IME, slurm, is an orchestration tool for HPC. AIUI, slurm can and does utilize the snapd_daemon for certain actions, but in certain environments the slurmd process itself needs to run (arbitrary) commands as the effective uid/gid user in order access resources for the user (@jamesbeedy referred to this as the ‘active directory user’ which seem to tied to slurm’s concept of ‘partitions’ (see the overview url)). Other use cases are to run commands as other users for accounting purposes (AIUI, the current design of slurm is such that it performs resource accounting by tracking the uid that the process ran as as opposed to something like having users login in with an account and executing all commands as the same user and performing tracking via use of the account).

The slurm website states “Slurm is an open source, fault-tolerant, and highly scalable cluster management and job scheduling system for large and small Linux clusters”. So, like flowbot, this is similar to juju. The closest use case in our processes for classic is ‘management snaps’ which we’ve identified as an unsupported use case.

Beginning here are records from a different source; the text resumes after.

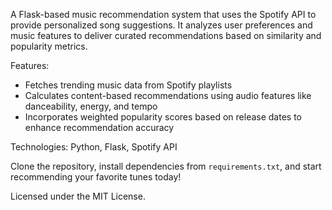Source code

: A Flask-based music recommendation system that uses the Spotify API to provide personalized song suggestions. It analyzes user preferences and music features to deliver curated recommendations based on similarity and popularity metrics.

Features:
- Fetches trending music data from Spotify playlists
- Calculates content-based recommendations using audio features like danceability, energy, and tempo
- Incorporates weighted popularity scores based on release dates to enhance recommendation accuracy

Technologies: Python, Flask, Spotify API

Clone the repository, install dependencies from `requirements.txt`, and start recommending your favorite tunes today!

Licensed under the MIT License.
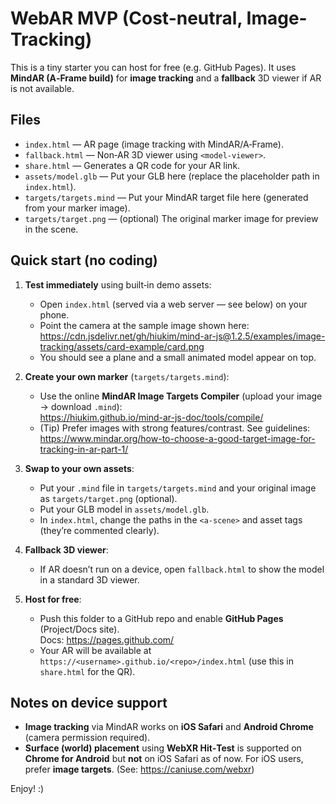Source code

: # WebAR MVP (Cost-neutral, Image-Tracking)

This is a tiny starter you can host for free (e.g. GitHub Pages). It uses **MindAR (A‑Frame build)** for **image tracking** and a **fallback** 3D viewer if AR is not available.

## Files
- `index.html` — AR page (image tracking with MindAR/A‑Frame).
- `fallback.html` — Non‑AR 3D viewer using `<model-viewer>`.
- `share.html` — Generates a QR code for your AR link.
- `assets/model.glb` — Put your GLB here (replace the placeholder path in `index.html`).
- `targets/targets.mind` — Put your MindAR target file here (generated from your marker image).
- `targets/target.png` — (optional) The original marker image for preview in the scene.

## Quick start (no coding)
1) **Test immediately** using built‑in demo assets:
   - Open `index.html` (served via a web server — see below) on your phone.
   - Point the camera at the sample image shown here:  
     https://cdn.jsdelivr.net/gh/hiukim/mind-ar-js@1.2.5/examples/image-tracking/assets/card-example/card.png
   - You should see a plane and a small animated model appear on top.

2) **Create your own marker** (`targets/targets.mind`):
   - Use the online **MindAR Image Targets Compiler** (upload your image → download `.mind`):  
     https://hiukim.github.io/mind-ar-js-doc/tools/compile/
   - (Tip) Prefer images with strong features/contrast. See guidelines: https://www.mindar.org/how-to-choose-a-good-target-image-for-tracking-in-ar-part-1/

3) **Swap to your own assets**:
   - Put your `.mind` file in `targets/targets.mind` and your original image as `targets/target.png` (optional).
   - Put your GLB model in `assets/model.glb`.
   - In `index.html`, change the paths in the `<a-scene>` and asset tags (they’re commented clearly).

4) **Fallback 3D viewer**:
   - If AR doesn’t run on a device, open `fallback.html` to show the model in a standard 3D viewer.

5) **Host for free**:
   - Push this folder to a GitHub repo and enable **GitHub Pages** (Project/Docs site).  
     Docs: https://pages.github.com/
   - Your AR will be available at `https://<username>.github.io/<repo>/index.html` (use this in `share.html` for the QR).

## Notes on device support
- **Image tracking** via MindAR works on **iOS Safari** and **Android Chrome** (camera permission required).
- **Surface (world) placement** using **WebXR Hit‑Test** is supported on **Chrome for Android** but **not** on iOS Safari as of now. For iOS users, prefer **image targets**. (See: https://caniuse.com/webxr)

Enjoy! :)
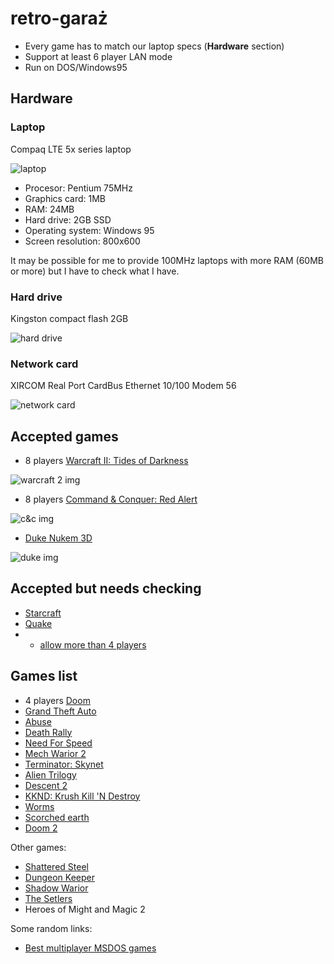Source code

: # retro-garaż

* Every game has to match our laptop specs (**Hardware** section)
* Support at least 6 player LAN mode
* Run on DOS/Windows95

## Hardware
### Laptop
Compaq LTE 5x series laptop

![laptop](http://www.baber.com/baber/gifs/compaq_lte_5280_2.jpg)
* Procesor: Pentium 75MHz
* Graphics card: 1MB 
* RAM: 24MB
* Hard drive: 2GB SSD
* Operating system: Windows 95
* Screen resolution: 800x600

It may be possible for me to provide 100MHz laptops with more RAM (60MB or more) but I have to check what I have.

### Hard drive
Kingston compact flash 2GB

![hard drive](https://images-na.ssl-images-amazon.com/images/I/51QTLJpZ1ML._SY355_.jpg)

### Network card
XIRCOM Real Port CardBus Ethernet 10/100 Modem 56

![network card](https://i.ebayimg.com/images/g/BZ8AAOSwg3FUifnO/s-l300.jpg)

## Accepted games
* 8 players [Warcraft II: Tides of Darkness](https://www.google.com/search?client=ubuntu&sa=X&channel=fs&q=Warcraft+II:+Tides+of+Darkness&stick=H4sIAAAAAAAAAHWTO2_UQBSF8YqgZDZI0VAgTAoLIUSDdm2vPXYLgooIiYTa2vXYXtvjx3qMXx0tHbQ0CFo6fgX5AZQUdDRIdJQ4m7kDQdCdmTvznXOvdHd3bu3Nstlct127NXQW81orQi3j92jBtew5q-OSLfug0pqYBoUWLbPgD8lPld2z74bfr4S03Z6dKufQ3mRr0GcGQttWGebyZ5rCE-KY8NwkCz8E3TaJJzRZ6K0DmKE0EoHRmyYU0jF9Xch1NQdPo003NkTMHFdIEjEX7Cu3rADdh-kYBW1_WlWfz-HQpFYIP8yG8JUobLx5VELBGBIOKU2f5uBmJrUjm_VaX2hrs44y-YQ3kjK0MEqTGsSAcMyJKGCSyAHXBXdzifeMYQP3-tD3Qru6SQeYDmMErsNOjt7KujATXY22jMg8meESmY0YoPWaJLbQtCk78DU59TPIEDkdE9B0MPPSgkKXVhDOIms3AQMWetZX5c1kevDt55dr6qvJ6w-fPisvJ-jy_YDX-MUETY-D-qQ4Kmgc9viHgr8r6OBxUfCA9U8DtqwDelLg2-jKw7yO6x6raF_d9m3NO3r3koqQPOGPykXaewW__RftjqQdoqvqefcDWZARN0W_j5hexD3Dx2jvKMhWQcWfhPgRQg8KxgK_joscO-imen3my4vZdr287XqN3Bvof8X9dzuHq3EW47b-vazb-i9jKju_3AMAAA&ved=0ahUKEwiMqqKJ0Z_gAhWCRBUIHQ_qDDAQ-BYINA&biw=1859&bih=928)

![warcraft 2 img](https://upload.wikimedia.org/wikipedia/en/thumb/e/e3/Warcraft-2-Tides-Of-Darkness-Pc.jpg/220px-Warcraft-2-Tides-Of-Darkness-Pc.jpg)
* 8 players [Command & Conquer: Red Alert](https://www.google.com/search?client=ubuntu&sa=X&channel=fs&q=Command+%26+Conquer:+Red+Alert&stick=H4sIAAAAAAAAAHWTv4-UQBTHZeOZu9kzuYyFEa_YGGNszC6wMNCe0cqLiXfWZJcBFpgBlkF-dbbXaWtjtLXzr_D-AEsLOxsTO0sR56FntPvOvJnP9_te8nZ3bu3N-XxhmXmQ6hqLRDnLghkX92gmZvwZK6OcrVq_mFUR9bNZuOL-H1KcK7s_v-teu5bSclp2rgxQrTXYBrTlWLXUg9n4M0ngCbENeG6QpReArqvYlZostdoGTJfrscRoVRVIaRueJuWmWICnXidbCyJy25GShMwB-8LJC0C3QdJHQcNPs2jTBRyqxAzgh1ERsZaFrbsIcyjoXSwgpeHRFNyMuLTHZt3ak9rcbkI-PhHVSOlqGKVBdaJDOGaHFDBxaIPrUjjpiHf1bgv3Wte2UjuaQTuYDmMEroNmHL3Jm4DLrnpbRsY8XHfImI3ooLWSxJbUtMob8DUE9ThkCO2GSWjSGWluQqFJCghnko0TgwELXPOz8moyPfjy_dM19cXk5bsPH5WzCbp85IsSP5-g6YlfnmbHGY2CFn9T8FcFHTzKMuGz9onPVqVPTzN8G115kJZR2WIV7atD3-aioXcvqQiNJ_xeuUh7q-DX_6LdGWmH6Kr6q_uOLEmPm6LfR0wv4p7iE7R37PO1X4jHAX6I0P2MMd8royzFNrqpXp9748V8WC93WK-eewP9r7j_Zudw3c-i39a_l3Wo_wCFqN6e3AMAAA&ved=0ahUKEwjR-PiR0Z_gAhXirHEKHdeEBVUQ-BYINw&biw=1859&bih=928)

![c&c img](https://upload.wikimedia.org/wikipedia/en/thumb/7/71/Cncra-win-cover.jpg/220px-Cncra-win-cover.jpg)
* [Duke Nukem 3D](https://www.google.com/search?client=ubuntu&hs=hse&sa=X&channel=fs&q=Duke+Nukem+3D&stick=H4sIAAAAAAAAAHWTPW_UQBCG8YmgZC9I0VIgTIoTQogG3dk-e-0WBBUREgm1lfPaPtu7ts9r_NXR0kFLg6Cl41eQH0BJQUeDREeJOXYWgqB7dmfmnXdGmt2dG7tzPl-YQb8yDZaIelZEMy7u0ELM-FNWJyU77cNq1iQ0LGbxKQ__QHGmqWqJjtezM23vJxq9xdbAjue0kh27jHJVmWWQQlwL0i2yDCLgtkl9yWRptC7IDKWZShmjaSKJrhUYEtfVAnqabbZxwCJ3PYkkZh60r7yyAuk-ykYraFtpV32-gEeT2RFUWA0RKxnY-Iu4hIA5pAJcWgHNoZuV1q4a1m8DyfZmHXOVIhqlMrSwSouaxARzzI0pyKSxC12XwsuVvG8OG_g3hr6X7BkWHWA7jBH4jjq1ept3EZdTjW0ZUX646RHljZjARk1SRzJtyg76WoIGHDzEbsekaDZYeWlDoMsqMGeTtZdCAxb59mft1WR68OX7pyv6i8nLdx8-as8n6OLdUNT42QRNj8P6pDgqaBL1-JuGv2ro4GFRiJD1j0N2Wof0pMA30aX7eZ3UPdbRvr6d21509PYFHSH1wu-182pvNfz6X2q3lNohuqz_mn4gSzLKTdHvJ6bn5Z7gY7R3FPJVWIlHEX6A0L2CsTCokyLHLrquX50H6mO-PS9_e16j7jX0v-D-m53D1biL8Vr_PtZt_AcOWnbP2wMAAA&ved=0ahUKEwjxv8jJzJ_gAhX8XRUIHbMeCqkQ-BYIKw&biw=1859&bih=928)

![duke img](https://upload.wikimedia.org/wikipedia/en/thumb/6/61/Duke_Nukem_3D_Coverart.png/220px-Duke_Nukem_3D_Coverart.png)

## Accepted but needs checking
* [Starcraft](https://starcraft.fandom.com/wiki/StarCraft)
* [Quake](https://gamesystemrequirements.com/game/quake) 
* * [allow more than 4 players](https://groups.google.com/forum/#!topic/alt.games.quake2/_HUX0zUqMn8)
## Games list
* 4 players [Doom](https://www.google.com/search?client=ubuntu&sa=X&channel=fs&q=Doom+(1993+video+game)&stick=H4sIAAAAAAAAAHWTPW_UQBCG8YmgZC9I0VIgTIoTQogG3dk-e-0WBBUREgm1lfN6fbZ3bZ_X-KujpYOWBkFLx68gP4CSgo4GiY4Sc-wYgqB7dmfmnXdGmt2dG7tzMV-YQZqaBo9lNcvZTMg7NJcz8ZRXccFPu7Cc1TEN81l0KsI_UJ5pqrpbKXS8jp9peSS3:BFESS3:BFEz_R6Cy-BnY8p1Hs2AXLxso0hRTiWpBukWXAgJs68RWTpdG4INMXZqJkjLpmCl0rMBSuywX0NJt044BF4XoKScQ9aF96RQnSHUsHK2hbaZddtoBHndoMKqyayJUKbPxFVEDA7BMJLq2AZtDNSip3HNZvAsX2Zh2JMUXWo0rfwCotahITzHE3oiCTRC50XUovG-V9s9_Av9F3nWLPsGgP2-GcwDdrx9XbomVCTTW05WT0I0yPjN6ICWxUJHEU07pooa8laSDAQ-S2XImmvZUVNgTatARzNll7CTTgzLc_a68m04Mv3z9d0V9MXr778FF7PkEX74ayws8maHocVif5UU5j1uFvGv6qoYOHeS5D3j0O-WkV0pMc30SX7mdVXHVYR_v6dm570dLbF3SExhd-r51Xe6vh1_9SuzWqHaLL-q_pe7Ikg9wU_X5iel7uCT5Ge0ehWIWlfMTwA4Tu5ZyHQRXnGXbRdf3qPBg_5tvz8rfnNeheQ_8L7r_ZOVwNuxiu9e9j3cZ_AFvD5gfbAwAA&ved=0ahUKEwib0c2g0Z_gAhXSsHEKHfjgAoYQ-BYIOg&biw=1859&bih=928)
* [Grand Theft Auto](https://www.abandonwaredos.com/abandonware-game.php?abandonware=Grand+Theft+Auto&gid=1774)
* [Abuse](https://www.youtube.com/watch?v=8DKIY3luPV4)
* [Death Rally](https://www.google.com/search?client=ubuntu&hs=tre&channel=fs&q=Death+Rally&stick=H4sIAAAAAAAAAHWTP2_UQBDF8YmgZC9IkSkiTCROCCG6O3vPXrsNgooIiYTauvPaPtu7ts9r_K-jpQstDYKWjk9BPgAlBR0NEh0lx7GzKBLp3u7M_t6bsby7c29vyqczm3cRt-6yRNSTIppwQQsx4S9ZnZRs0YfVJF7wUFxou3-araBfSul4PbvQtgizx2wF2vGcVmrHLqNcvcwyaCEuhnZM5kEEum1SX2oyN1sXMENppRJjNk0kpYsDU8pVNQNPq83WDkTkricliZkH9pVXVoDuo2wTBW1f2lWfz-DQZHYEL3BDxFIW1v4sLqFgDamAlDigObjhtHbVsH4bSG2vVzFXLaJRlKGFVWJqEQvCMTemgEljF1znwssV3reGNdybQ99L7ZmYDrAdxghcR51a_fbDy6k2toyoPNzyiMpGLNBmTVJHatqUHfhiQQMOGWK3YxKaDTgvbSh0WQXhbLLyUjBgkW9_096Oxgfff329ZZyP3nz8_EV7PULXj0NR669GaHwa1mfFSUGTqNd_avoPDR08LQoRsv55yBZ1SM8K_T668Tivk7rXDbRvbOe2Zx19eM1ASJ30T9pl2gdNf_c_2gNFO0I3jb_TD2RONrgx-nfU6WXcC_0U7Z2EfBlW4lmkP0HoUcFYGNRJkesuumMcTgN1MW0SGhb-9vfacG-jq4r773eOlptdXPVv_gbW5gT3ygMAAA&sa=X&ved=0ahUKEwj1l9OxzJ_gAhVtSxUIHaCZBTsQ-BYIoAE)
* [Need For Speed](https://www.google.com/search?client=ubuntu&sa=X&channel=fs&q=The+Need+for+Speed&stick=H4sIAAAAAAAAAHWTv4-UQBTHZeOZu9kzuWBhxCs2xhgbswssDLRntPJi4p012WWABYYfyyAwdLbXaWtjtLXzr_D-AEsLOxsTO0sR542e0e478-Z93ve9zNvdubU3z-YL0pTd1tBpzOpZEc4ydo8UbJY9o3Vc0hUPqlkTk6CYRass-EOyc2X3Z7rh87WQtsvpuTJCdW7SDWjbtVuhbasMc5mZpvAEOyY8N_HSD0G3TeIJjZd66wCmL41EYPSmCYV0TF8XclMtoKbRplsbLGaOKySOqAvlK7esAM3DdLCCxkyr4vkCDk1qhZBhNpitRWDrLaISAkafMHBp-iSHamZSO7JZr_WFtrabKJNPWCMpfQujNImBDTBHnYgAJokcqLpkbi7xntFv4V7vORfa1U3Sw3QoxXAddnL0VtaFmehqKEux9JMZLpbesAFar3FiCz3-I_DMiJ-Bh8jpqICmvZmXFgS6tAJzFt64CRSgoWd9Vl5Npgdfvn-6pr2YvHz34aNyNkGXjwJWq88naHoS1KfFdostarczyćcUHikKvfFPWrgg4eFQULKH8S0FUdkNNCvY2uPMjruOaqhva1sW9r0ZG7lzSE5El9r1ykvVXU1_-i3ZG0Q3RV-9V9j5d4wE3R76NKLuKeqido7zjI1kHFHofqQ4TuF5QGfh0Xueqgm9r1uS8v5uN6eeN6Ddwb6H_B_Tc7h-thFsO2_r2sY_wHKxFKtNwDAAA&ved=0ahUKEwjnzdWQ2J_gAhU3QxUIHZqwBvMQ-BYIrwE&biw=1859&bih=928)
* [Mech Warior 2](https://www.myabandonware.com/game/mechwarrior-2-31st-century-combat-34i)
* [Terminator: Skynet](https://www.myabandonware.com/game/skynet-a1b)
* [Alien Trilogy](https://www.myabandonware.com/game/alien-trilogy-294)
* [Descent 2](https://gamesnostalgia.com/en/game/descent-ii)
* [KKND: Krush Kill 'N Destroy](https://www.gog.com/game/krush_kill_n_destroy_xtreme)
* [Worms](https://playclassic.games/game/play-worms-online/)
* [Scorched earth](https://playclassic.games/game/play-scorched-earth-online/)
* [Doom 2](https://playclassic.games/game/play-doom-ii-hell-earth-online/)

Other games:

* [Shattered Steel](https://www.youtube.com/watch?v=Wbtsc5ikHu4)
* [Dungeon Keeper](https://www.youtube.com/watch?v=mqF9RppF78s)
* [Shadow Warior](https://www.youtube.com/watch?v=ij2QOV4Hbyg)
* [The Setlers](https://www.youtube.com/watch?v=g4sb9j3GQnA)
* Heroes of Might and Magic 2

Some random links:
* [Best multiplayer MSDOS games](https://www.youtube.com/watch?v=wspa6GWalwU)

In my limited understanding of slurm, we could perhaps require that slurm be modified to run anything that should be non-root as snap_daemon with slurm then being further modified to perform accounting with this in mind, but IME that would change how users expect to use slurm (ie, they’d have to ‘login’ in some manner). Even if that change was made, slurm’s functionality wrt partitions would be limited.

While orchestration tools like slurm (and juju (and potentially the recent flowbot request) do ‘manage’ systems, these systems are not for managing fleets of devices/laptops/servers/etc which have login users and are instead about scale out computing on systems primarily without login users. In that light, I think we should consider the ‘orchestration snaps’ use case as something different from ‘management snaps’.

@pedronis - thoughts?

jamesbeedy · July 1, 2020, 4:50pm

@jdstrand @pedronis slurm is a resource scheduler for HPC applications. It is closer in comparison to apache spark than to juju. E.g. we use juju to facilitate the slurm lifecycle; we can scale our slurm clusters using juju to meet the resource needs of individual hpc jobs that users may run on slurm.

The hpc space is majorly an enterprise and academic space, in which heightened security and extended red tape are the norm. Active directory realms, access tracking and resource accounting on a per user basis are required with no exceptions.

An example:
A user will have files in a location in an active directory controlled filesystem that the slurmd (compute daemon) process needs to access, on all nodes in the cluster.

When the user executes a slurm job from a central location using srun/sbatch, the slurmd execute under the effective uid of the user that kicked off the job.
The slurmd needs to execute as the effective userid of the active directory user that kicked off the process so that it can access files in the user space on each of the compute nodes.

We have tried many alternatives to support these conventions outside of producing a classic snap.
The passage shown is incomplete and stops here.